Джарита поставила на стол большой кубок с соком папайи. Вайг ухватил его обеими руками, жадно приник и осушил до самою дна, после чего зашелся кашлем. В конце концов, приложившись затылком к стене, он закрыл глаза, капля сока стекла в бороду. Найл смотрел на брата со скрытой тревогой. Когда дыхание у Вайга отяжелело и выровнялось, Найл ненавязчиво проник ему в ум, справедливо полагая, что в теперешнем своем недужном состоянии брат не осознает вторжения. Увиденное его встревожило. Вайг, несмотря на кажущееся бодрствование, на самом деле как бы полуспал, сознание его наводняли смутные образы из мира грез. Худшим из них было черное бесформенное существо – какой-то человекоспрут, – пытавшееся его поглотить. Теперь понятно, ради чего пришел Вайг: ему было страшно одному.

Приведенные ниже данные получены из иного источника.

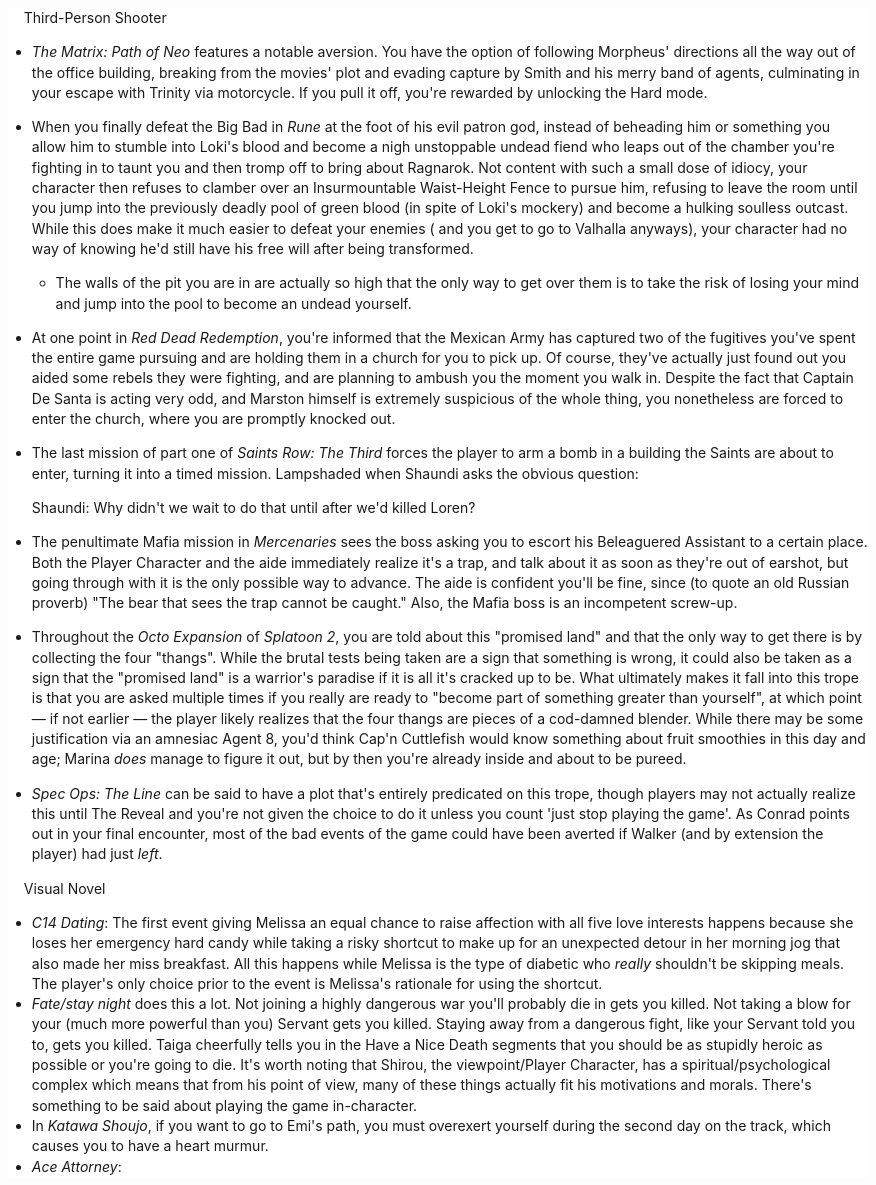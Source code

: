     Third-Person Shooter 

-   _The Matrix: Path of Neo_ features a notable aversion. You have the option of following Morpheus' directions all the way out of the office building, breaking from the movies' plot and evading capture by Smith and his merry band of agents, culminating in your escape with Trinity via motorcycle. If you pull it off, you're rewarded by unlocking the Hard mode.
-   When you finally defeat the Big Bad in _Rune_ at the foot of his evil patron god, instead of beheading him or something you allow him to stumble into Loki's blood and become a nigh unstoppable undead fiend who leaps out of the chamber you're fighting in to taunt you and then tromp off to bring about Ragnarok. Not content with such a small dose of idiocy, your character then refuses to clamber over an Insurmountable Waist-Height Fence to pursue him, refusing to leave the room until you jump into the previously deadly pool of green blood (in spite of Loki's mockery) and become a hulking soulless outcast. While this does make it much easier to defeat your enemies ( and you get to go to Valhalla anyways), your character had no way of knowing he'd still have his free will after being transformed.
    -   The walls of the pit you are in are actually so high that the only way to get over them is to take the risk of losing your mind and jump into the pool to become an undead yourself.
-   At one point in _Red Dead Redemption_, you're informed that the Mexican Army has captured two of the fugitives you've spent the entire game pursuing and are holding them in a church for you to pick up. Of course, they've actually just found out you aided some rebels they were fighting, and are planning to ambush you the moment you walk in. Despite the fact that Captain De Santa is acting very odd, and Marston himself is extremely suspicious of the whole thing, you nonetheless are forced to enter the church, where you are promptly knocked out.
-   The last mission of part one of _Saints Row: The Third_ forces the player to arm a bomb in a building the Saints are about to enter, turning it into a timed mission. Lampshaded when Shaundi asks the obvious question:
    
    Shaundi: Why didn't we wait to do that until after we'd killed Loren?
    
-   The penultimate Mafia mission in _Mercenaries_ sees the boss asking you to escort his Beleaguered Assistant to a certain place. Both the Player Character and the aide immediately realize it's a trap, and talk about it as soon as they're out of earshot, but going through with it is the only possible way to advance. The aide is confident you'll be fine, since (to quote an old Russian proverb) "The bear that sees the trap cannot be caught." Also, the Mafia boss is an incompetent screw-up.
-   Throughout the _Octo Expansion_ of _Splatoon 2_, you are told about this "promised land" and that the only way to get there is by collecting the four "thangs". While the brutal tests being taken are a sign that something is wrong, it could also be taken as a sign that the "promised land" is a warrior's paradise if it is all it's cracked up to be. What ultimately makes it fall into this trope is that you are asked multiple times if you really are ready to "become part of something greater than yourself", at which point — if not earlier — the player likely realizes that the four thangs are pieces of a cod-damned blender. While there may be some justification via an amnesiac Agent 8, you'd think Cap'n Cuttlefish would know something about fruit smoothies in this day and age; Marina _does_ manage to figure it out, but by then you're already inside and about to be pureed.
-   _Spec Ops: The Line_ can be said to have a plot that's entirely predicated on this trope, though players may not actually realize this until The Reveal and you're not given the choice to do it unless you count 'just stop playing the game'. As Conrad points out in your final encounter, most of the bad events of the game could have been averted if Walker (and by extension the player) had just _left_.

    Visual Novel 

-   _C14 Dating_: The first event giving Melissa an equal chance to raise affection with all five love interests happens because she loses her emergency hard candy while taking a risky shortcut to make up for an unexpected detour in her morning jog that also made her miss breakfast. All this happens while Melissa is the type of diabetic who _really_ shouldn't be skipping meals. The player's only choice prior to the event is Melissa's rationale for using the shortcut.
-   _Fate/stay night_ does this a lot. Not joining a highly dangerous war you'll probably die in gets you killed. Not taking a blow for your (much more powerful than you) Servant gets you killed. Staying away from a dangerous fight, like your Servant told you to, gets you killed. Taiga cheerfully tells you in the Have a Nice Death segments that you should be as stupidly heroic as possible or you're going to die. It's worth noting that Shirou, the viewpoint/Player Character, has a spiritual/psychological complex which means that from his point of view, many of these things actually fit his motivations and morals. There's something to be said about playing the game in-character.
-   In _Katawa Shoujo_, if you want to go to Emi's path, you must overexert yourself during the second day on the track, which causes you to have a heart murmur.
-   _Ace Attorney_:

Понятно было и то, что лучший способ унять страх брата – это держаться самым естественным образом. А раз так, то Найл кликнул Джариту и велел принести чай из трав и перепелиные яйца вкрутую. Затем он продолжил разговор с Симеоном.
– Что там с тем мальчонкой, которого мы принесли с собой?
– Вчера ночью пришел в себя. Но все еще слишком слаб, чтобы двигаться.
– Как его привели в чувство?
Вклинилась Джарита, подававшая в это время на стол:
– Его положили в теплую ванну и все растирали, растирали розовым маслом.
– Ты как думаешь, на остальных это бы тоже подействовало? – спросил Найл у Симеона.
– Может быть. Но лично я сомневаюсь. Дети более гибкие, восстанавливаются быстрее, чем взрослые.
Открыл глаза Вайг.
– Я слышал, вы принесли с собой еще девушку.
Голос его был по-прежнему тяжел и невнятен, но в нем чувствовалась какая-то настороженность.
Найл кивнул.
– Она в соседней комнате.
– Кто она?
Найл помедлил с ответом, пока не убедился, что Джарита не слышит с расстояния.
– Мы думаем, она пособница убийц Скорбо.
– Хотя, если откровенно, – сказал Симеон, – не представляю, зачем им вздумалось тащить ее с собой.
– Может, была кем-то вроде домохозяйки, – предположил Вайг. – У них, поди, имелось какое-нибудь укрытие.
– Ты бы хотел на нее взглянуть?
Вайг расплылся в улыбке.
– А она хорошенькая?
– Просто прелесть.
– Тогда да.
Найл отставил тарелку.
– Да ты ешь, не торопись, – сказал Вайг, – времени достаточно.